> [Information given]:
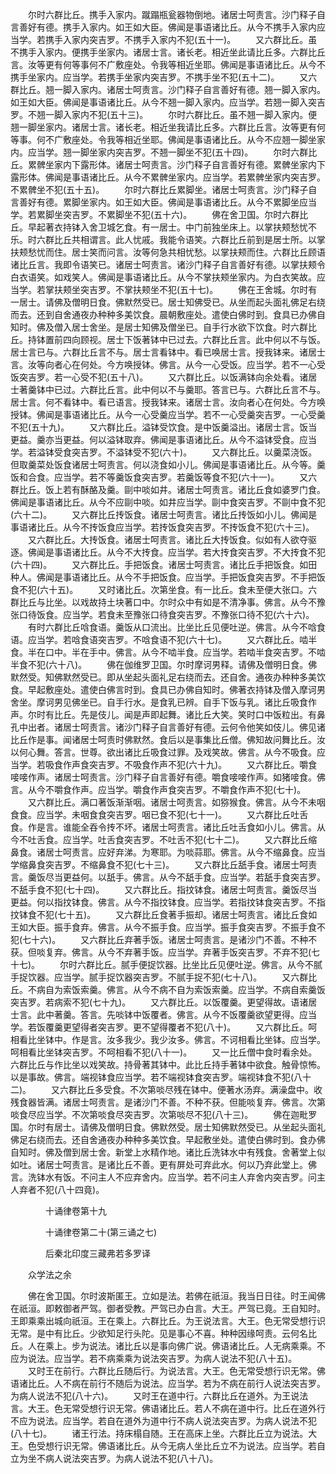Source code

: <!-- { "loadSidebar": true } -->
　　尔时六群比丘。携手入家内。蹴蹋瓶瓮器物倒地。诸居士呵责言。沙门释子自言善好有德。携手入家内。如王如大臣。佛闻是事语诸比丘。从今不携手入家内应当学。若携手入家内突吉罗。不携手入家内不犯(五十一)。
　　又六群比丘。虽不携手入家内。便携手坐家内。诸居士言。诸长老。相近坐此请比丘多。六群比丘言。汝等更有何等事何不广敷座处。令我等相近坐耶。佛闻是事语诸比丘。从今不携手坐家内。应当学。若携手坐家内突吉罗。不携手坐不犯(五十二)。
　　又六群比丘。翘一脚入家内。诸居士呵责言。沙门释子自言善好有德。翘一脚入家内。如王如大臣。佛闻是事语诸比丘。从今不翘一脚入家内。应当学。若翘一脚入突吉罗。不翘一脚入家内不犯(五十三)。
　　尔时六群比丘。虽不翘一脚入家内。便翘一脚坐家内。诸居士言。诸长老。相近坐我请比丘多。六群比丘言。汝等更有何等事。何不广敷座处。令我等相近坐耶。佛闻是事语诸比丘。从今不应翘一脚坐家内。应当学。翘一脚坐家内突吉罗。不翘一脚坐不犯(五十四)。
　　尔时六群比丘。累髀坐家内下露形体。诸居士呵责言。沙门释子自言善好有德。累髀坐家内下露形体。佛闻是事语诸比丘。从今不累髀坐家内。应当学。若累髀坐家内突吉罗。不累髀坐不犯(五十五)。
　　尔时六群比丘累脚坐。诸居士呵责言。沙门释子自言善好有德。累脚坐家内。如王如大臣。佛闻是事语诸比丘。从今不累脚坐应当学。若累脚坐突吉罗。不累脚坐不犯(五十六)。
　　佛在舍卫国。尔时六群比丘。早起著衣持钵入舍卫城乞食。有一居士。中门前独坐床上。以掌扶颊愁忧不乐。时六群比丘共相谓言。此人忧戚。我能令语笑。六群比丘前到是居士所。以掌扶颊愁忧而住。居士笑而问言。汝等何急共相忧愁。以掌扶颊而住。六群比丘顾语诸比丘言。我即令语笑已。诸居士呵责言。诸沙门释子自言善好有德。以掌扶颊令白衣语笑。如戏笑人。佛闻是事语诸比丘。从今不掌扶颊坐家内。为白衣笑故。应当学。若掌扶颊坐突吉罗。不掌扶颊坐不犯(五十七)。
　　佛在王舍城。尔时有一居士。请佛及僧明日食。佛默然受已。居士知佛受已。从坐而起头面礼佛足右绕而去。还到自舍通夜办种种多美饮食。晨朝敷座处。遣使白佛时到。食具已办佛自知时。佛及僧入居士舍坐。是居士知佛及僧坐已。自手行水欲下饮食。时六群比丘。持钵置前四向顾视。居士下饭著钵中已过去。六群比丘言。此中何以不与饭。居士言已与。六群比丘言不与。居士言看钵中。看已唤居士言。授我钵来。诸居士言。汝等向者心在何处。今方唤授钵。佛言。从今一心受饭。应当学。若不一心受饭突吉罗。若一心受不犯(五十八)。
　　又六群比丘。以饭满钵向余处看。诸居士著羹钵中已过。六群比丘言。此中何以不与羹耶。答言已与。六群比丘言不与。居士言。何不看钵中。看已语言。授我钵来。诸居士言。汝向者心在何处。今方唤授钵。佛闻是事语诸比丘。从今一心受羹应当学。若不一心受羹突吉罗。一心受羹不犯(五十九)。
　　又六群比丘。溢钵受饮食。是中饭羹溢出。诸居士言。饭当更益。羹亦当更益。何以溢钵取弃。佛闻是事语诸比丘。从今不溢钵受食。应当学。若溢钵受食突吉罗。不溢钵受不犯(六十)。
　　又六群比丘。以羹菜浇饭。但取羹菜处饭食诸居士呵责言。何以浇食如小儿。佛闻是事语诸比丘。从今等。羹饭和合食。应当学。若不等羹饭食突吉罗。若羹饭等食不犯(六十一)。
　　又六群比丘。饭上若有酥酪及羹。剾中啖如井。诸居士呵责言。诸比丘食如婆罗门食。佛闻是事语诸比丘。从今不应剾中啖。如井应当学。剾中食突吉罗。不剾中食不犯(六十二)。
　　又六群比丘抟饭食。诸居士呵责言。诸比丘抟饭如小儿。佛闻是事语诸比丘。从今不抟饭食应当学。若抟饭食突吉罗。不抟饭食不犯(六十三)。
　　又六群比丘。大抟饭食。诸居士呵责言。诸比丘大抟饭食。似如有人欲夺驱逐。佛闻是事语诸比丘。从今不大抟食。应当学。若大抟食突吉罗。不大抟食不犯(六十四)。
　　又六群比丘。手把饭食。诸居士呵责言。诸比丘手把饭食。如田种人。佛闻是事语诸比丘。从今不手把饭食。应当学。手把饭食突吉罗。不手把饭食不犯(六十五)。
　　又时诸比丘。次第坐食。有一比丘。食未至便大张口。六群比丘与比坐。以戏故持土块著口中。尔时众中有如是不清净事。佛言。从今不豫张口待饭食。应当学。若食未至豫张口待食突吉罗。不豫张口待不犯(六十六)。
　　有时六群比丘唅食语。羹饭从口流出。比坐比丘见便吐逆。佛言。从今不唅食语。应当学。若唅食语突吉罗。不唅食语不犯(六十七)。
　　又六群比丘。啮半食。半在口中。半在手中。佛言。从今不啮半食。应当学。若啮半食突吉罗。不啮半食不犯(六十八)。
　　佛在伽维罗卫国。尔时摩诃男释。请佛及僧明日食。佛默然受。知佛默然受已。即从坐起头面礼足右绕而去。还自舍。通夜办种种多美饮食。早起敷座处。遣使白佛言时到。食具已办佛自知时。佛著衣持钵及僧入摩诃男舍坐。摩诃男见佛坐已。自手行水。是食乳已辨。自手下饭与乳。诸比丘吸食作声。尔时有比丘。先是伎儿。闻是声即起舞。诸比丘大笑。笑时口中饭粒出。有鼻孔中出者。诸居士呵责言。诸沙门释子自言善好有德。云何令他笑如伎儿。佛见诸比丘作是事。闻诸居士呵责时佛默然。食后以是事集比丘僧。佛知故问舞比丘。汝以何心舞。答言。世尊。欲出诸比丘吸食过罪。及戏笑故。佛言。从今不吸食。应当学。若吸食作声食突吉罗。不吸食作声不犯(六十九)。
　　又六群比丘。嚼食唼唼作声。诸居士呵责言。沙门释子自言善好有德。嚼食唼唼作声。如猪唼食。佛言。从今不嚼食作声。应当学。嚼食作声食突吉罗。不嚼食作声不犯(七十)。
　　又六群比丘。满口著饭渐渐咽。诸居士呵责言。如猕猴食。佛言。从今不未咽食食。应当学。未咽食食突吉罗。咽已食不犯(七十一)。
　　又六群比丘吐舌食。作是言。谁能全吞令抟不坏。诸居士呵责言。诸比丘吐舌食如小儿。佛言。从今不吐舌食。应当学。吐舌食突吉罗。不吐舌不犯(七十二)。
　　又六群比丘缩鼻食。诸居士呵责言。应好弃涕。为寒耶。为啖蒜耶。佛言。从今不缩鼻食。应当学缩鼻食突吉罗。不缩鼻食不犯(七十三)。
　　又六群比丘舐手食。诸居士呵责言。羹饭尽当更益何。以舐手。佛言。从今不舐手食。应当学。若舐手食突吉罗。不舐手食不犯(七十四)。
　　又六群比丘。指抆钵食。诸居士呵责言。羹饭尽当更益。何以指抆钵食。佛言。从今不指抆钵食。应当学。若指抆钵食突吉罗。不指抆钵食不犯(七十五)。
　　又六群比丘食著手振却。诸居士呵责言。诸比丘食如王如大臣。振手食弃。佛言。从今不振手食。应当学。振手食突吉罗。不振手食不犯(七十六)。
　　又六群比丘弃著手饭。诸居士呵责言。是诸沙门不善。不种不获。但啖复弃。佛言。从今不弃著手饭。应当学。弃著手饭突吉罗。不弃不犯(七十七)。
　　尔时六群比丘。腻手便捉饮器。比坐比丘见便吐逆。佛言。从今不腻手捉饮器。应当学。腻手捉饮器突吉罗。不腻手捉不犯(七十八)。
　　又六群比丘。不病自为索饭索羹。佛言。从今不病不自为索饭索羹。应当学。不病自索羹饭突吉罗。若病索不犯(七十九)。
　　又六群比丘。以饭覆羹。更望得故。语诸居士言。此中著羹。答言。先啖钵中饭覆者。佛言。从今不饭覆羹欲望更得。应当学。若饭覆羹更望得者突吉罗。更不望得覆者不犯(八十)。
　　又六群比丘。呵相看比坐钵中。作是言。汝多我少。我少汝多。佛言。不诃相看比坐钵。应当学。呵相看比坐钵突吉罗。不呵相看不犯(八十一)。
　　又一比丘僧中食时看余处。六群比丘与作比坐以戏笑故。持骨著其钵中。此比丘持手著钵中欲食。触骨惊怖。以是事故。佛言。端视钵食应当学。若不端视钵食突吉罗。端视钵食不犯(八十二)。
　　又六群比丘多受食。不次第啖尽残在钵中。便著水汤弃。满澡盘中。收残食器皆满。诸居士呵责言。是诸沙门不善。不种不获。但能啖复弃。佛言。次第啖食尽应当学。不次第啖食尽突吉罗。次第啖尽不犯(八十三)。
　　佛在迦毗罗国。尔时有居士。请佛及僧明日食。佛默然受。居士知佛默然受已。从坐起头面礼佛足右绕而去。还自舍通夜办种种多美饮食。早起敷坐处。遣使白佛时到。食办佛自知时。佛及僧到居士舍。新堂上水精作地。诸比丘洗钵水中有残食。舍著堂上似如吐。诸居士呵责言。是诸比丘不善。更有屏处可弃此水。何以乃弃此堂上。佛言。洗钵水有饭。不问主人不应弃舍内。应当学。若不问主人弃舍内突吉罗。问主人弃者不犯(八十四竟)。

　　　　十诵律卷第十九



　　　　十诵律卷第二十(第三诵之七)

　　　　后秦北印度三藏弗若多罗译

　　众学法之余

　　佛在舍卫国。尔时波斯匿王。立如是法。若佛在祇洹。我当日日往。时王闻佛在祇洹。即敕御者严驾。御者受教。严驾已办白言。大王。严驾已竟。王自知时。王即乘乘出城向祇洹。王在乘上。六群比丘。为王说法言。大王。色无常受想行识无常。是中有比丘。少欲知足行头陀。见是事心不喜。种种因缘呵责。云何名比丘。人在乘上。步为说法。诸比丘以是事向佛广说。佛语诸比丘。人无病乘乘。不应为说法。应当学。若不病乘乘为说法突吉罗。为病人说法不犯(八十五)。
　　又时王在前行。六群比丘随后行。为说法言。大王。色无常受想行识无常。佛语诸比丘。人不病在前行不随后为说法。应当学。若为不病在前行人说法突吉罗。为病人说法不犯(八十六)。
　　又时王在道中行。六群比丘在道外。为王说法言。大王。色无常受想行识无常。佛语诸比丘。若人不病在道中行。比丘在道外行不应为说法。应当学。若自在道外为道中行不病人说法突吉罗。为病人说法不犯(八十七)。
　　诸王行法。持床榻自随。王在高床上坐。六群比丘立为说法。大王。色受想行识无常。佛语诸比丘。从今无病人坐比丘立不为说法。应当学。若自立为坐不病人说法突吉罗。为病人说法不犯(八十八)。
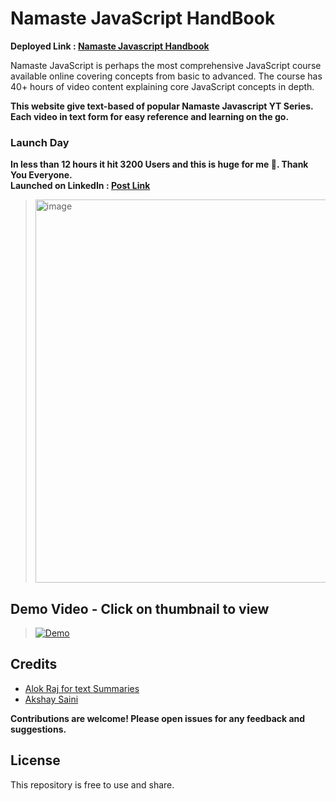 
# Namaste JavaScript HandBook

**Deployed Link : [Namaste Javascript Handbook](https://bit.ly/NJS-HB)**

Namaste JavaScript is perhaps the most comprehensive JavaScript course available online covering concepts from basic to advanced. The course has 40+ hours of video content explaining core JavaScript concepts in depth.

**This website give text-based of popular Namaste Javascript YT Series. Each video in text form for easy reference and learning on the go.**

### Launch Day

**In less than 12 hours it hit 3200 Users and this is huge for me 💖. Thank You Everyone.** <br />
**Launched on LinkedIn : [Post Link](https://www.linkedin.com/feed/update/urn:li:activity:7104396629280997376/)**

> <img width="613" alt="image" src="https://github.com/MohitSinghChauhan/Namaste-Javascript-Handbook/assets/72142831/ee9e2898-7238-4ea8-ab9b-71f5cba53491">



## Demo Video - Click on thumbnail to view
> [![Demo](https://img.youtube.com/vi/Z3yqncMqc9M/0.jpg)](https://www.linkedin.com/feed/update/urn:li:activity:7104396629280997376/)

## Credits
- [Alok Raj for text Summaries](https://github.com/alok722/namaste-javascript-notes)
- [Akshay Saini](https://github.com/akshaymarch7)

**Contributions are welcome! Please open issues for any feedback and suggestions.**

## License

This repository is free to use and share.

> [Task prompt]: Taking the entries above, write out exactly the lines starting with the line containing "佛在舍卫国。尔时六群比丘。早" and going on through the line containing "又六群比丘缩鼻食。诸居士呵责", both included, and nothing else.

> [Answer space]:
　　佛在舍卫国。尔时六群比丘。早起著衣持钵入舍卫城乞食。有一居士。中门前独坐床上。以掌扶颊愁忧不乐。时六群比丘共相谓言。此人忧戚。我能令语笑。六群比丘前到是居士所。以掌扶颊愁忧而住。居士笑而问言。汝等何急共相忧愁。以掌扶颊而住。六群比丘顾语诸比丘言。我即令语笑已。诸居士呵责言。诸沙门释子自言善好有德。以掌扶颊令白衣语笑。如戏笑人。佛闻是事语诸比丘。从今不掌扶颊坐家内。为白衣笑故。应当学。若掌扶颊坐突吉罗。不掌扶颊坐不犯(五十七)。
　　佛在王舍城。尔时有一居士。请佛及僧明日食。佛默然受已。居士知佛受已。从坐而起头面礼佛足右绕而去。还到自舍通夜办种种多美饮食。晨朝敷座处。遣使白佛时到。食具已办佛自知时。佛及僧入居士舍坐。是居士知佛及僧坐已。自手行水欲下饮食。时六群比丘。持钵置前四向顾视。居士下饭著钵中已过去。六群比丘言。此中何以不与饭。居士言已与。六群比丘言不与。居士言看钵中。看已唤居士言。授我钵来。诸居士言。汝等向者心在何处。今方唤授钵。佛言。从今一心受饭。应当学。若不一心受饭突吉罗。若一心受不犯(五十八)。
　　又六群比丘。以饭满钵向余处看。诸居士著羹钵中已过。六群比丘言。此中何以不与羹耶。答言已与。六群比丘言不与。居士言。何不看钵中。看已语言。授我钵来。诸居士言。汝向者心在何处。今方唤授钵。佛闻是事语诸比丘。从今一心受羹应当学。若不一心受羹突吉罗。一心受羹不犯(五十九)。
　　又六群比丘。溢钵受饮食。是中饭羹溢出。诸居士言。饭当更益。羹亦当更益。何以溢钵取弃。佛闻是事语诸比丘。从今不溢钵受食。应当学。若溢钵受食突吉罗。不溢钵受不犯(六十)。
　　又六群比丘。以羹菜浇饭。但取羹菜处饭食诸居士呵责言。何以浇食如小儿。佛闻是事语诸比丘。从今等。羹饭和合食。应当学。若不等羹饭食突吉罗。若羹饭等食不犯(六十一)。
　　又六群比丘。饭上若有酥酪及羹。剾中啖如井。诸居士呵责言。诸比丘食如婆罗门食。佛闻是事语诸比丘。从今不应剾中啖。如井应当学。剾中食突吉罗。不剾中食不犯(六十二)。
　　又六群比丘抟饭食。诸居士呵责言。诸比丘抟饭如小儿。佛闻是事语诸比丘。从今不抟饭食应当学。若抟饭食突吉罗。不抟饭食不犯(六十三)。
　　又六群比丘。大抟饭食。诸居士呵责言。诸比丘大抟饭食。似如有人欲夺驱逐。佛闻是事语诸比丘。从今不大抟食。应当学。若大抟食突吉罗。不大抟食不犯(六十四)。
　　又六群比丘。手把饭食。诸居士呵责言。诸比丘手把饭食。如田种人。佛闻是事语诸比丘。从今不手把饭食。应当学。手把饭食突吉罗。不手把饭食不犯(六十五)。
　　又时诸比丘。次第坐食。有一比丘。食未至便大张口。六群比丘与比坐。以戏故持土块著口中。尔时众中有如是不清净事。佛言。从今不豫张口待饭食。应当学。若食未至豫张口待食突吉罗。不豫张口待不犯(六十六)。
　　有时六群比丘唅食语。羹饭从口流出。比坐比丘见便吐逆。佛言。从今不唅食语。应当学。若唅食语突吉罗。不唅食语不犯(六十七)。
　　又六群比丘。啮半食。半在口中。半在手中。佛言。从今不啮半食。应当学。若啮半食突吉罗。不啮半食不犯(六十八)。
　　佛在伽维罗卫国。尔时摩诃男释。请佛及僧明日食。佛默然受。知佛默然受已。即从坐起头面礼足右绕而去。还自舍。通夜办种种多美饮食。早起敷座处。遣使白佛言时到。食具已办佛自知时。佛著衣持钵及僧入摩诃男舍坐。摩诃男见佛坐已。自手行水。是食乳已辨。自手下饭与乳。诸比丘吸食作声。尔时有比丘。先是伎儿。闻是声即起舞。诸比丘大笑。笑时口中饭粒出。有鼻孔中出者。诸居士呵责言。诸沙门释子自言善好有德。云何令他笑如伎儿。佛见诸比丘作是事。闻诸居士呵责时佛默然。食后以是事集比丘僧。佛知故问舞比丘。汝以何心舞。答言。世尊。欲出诸比丘吸食过罪。及戏笑故。佛言。从今不吸食。应当学。若吸食作声食突吉罗。不吸食作声不犯(六十九)。
　　又六群比丘。嚼食唼唼作声。诸居士呵责言。沙门释子自言善好有德。嚼食唼唼作声。如猪唼食。佛言。从今不嚼食作声。应当学。嚼食作声食突吉罗。不嚼食作声不犯(七十)。
　　又六群比丘。满口著饭渐渐咽。诸居士呵责言。如猕猴食。佛言。从今不未咽食食。应当学。未咽食食突吉罗。咽已食不犯(七十一)。
　　又六群比丘吐舌食。作是言。谁能全吞令抟不坏。诸居士呵责言。诸比丘吐舌食如小儿。佛言。从今不吐舌食。应当学。吐舌食突吉罗。不吐舌不犯(七十二)。
　　又六群比丘缩鼻食。诸居士呵责言。应好弃涕。为寒耶。为啖蒜耶。佛言。从今不缩鼻食。应当学缩鼻食突吉罗。不缩鼻食不犯(七十三)。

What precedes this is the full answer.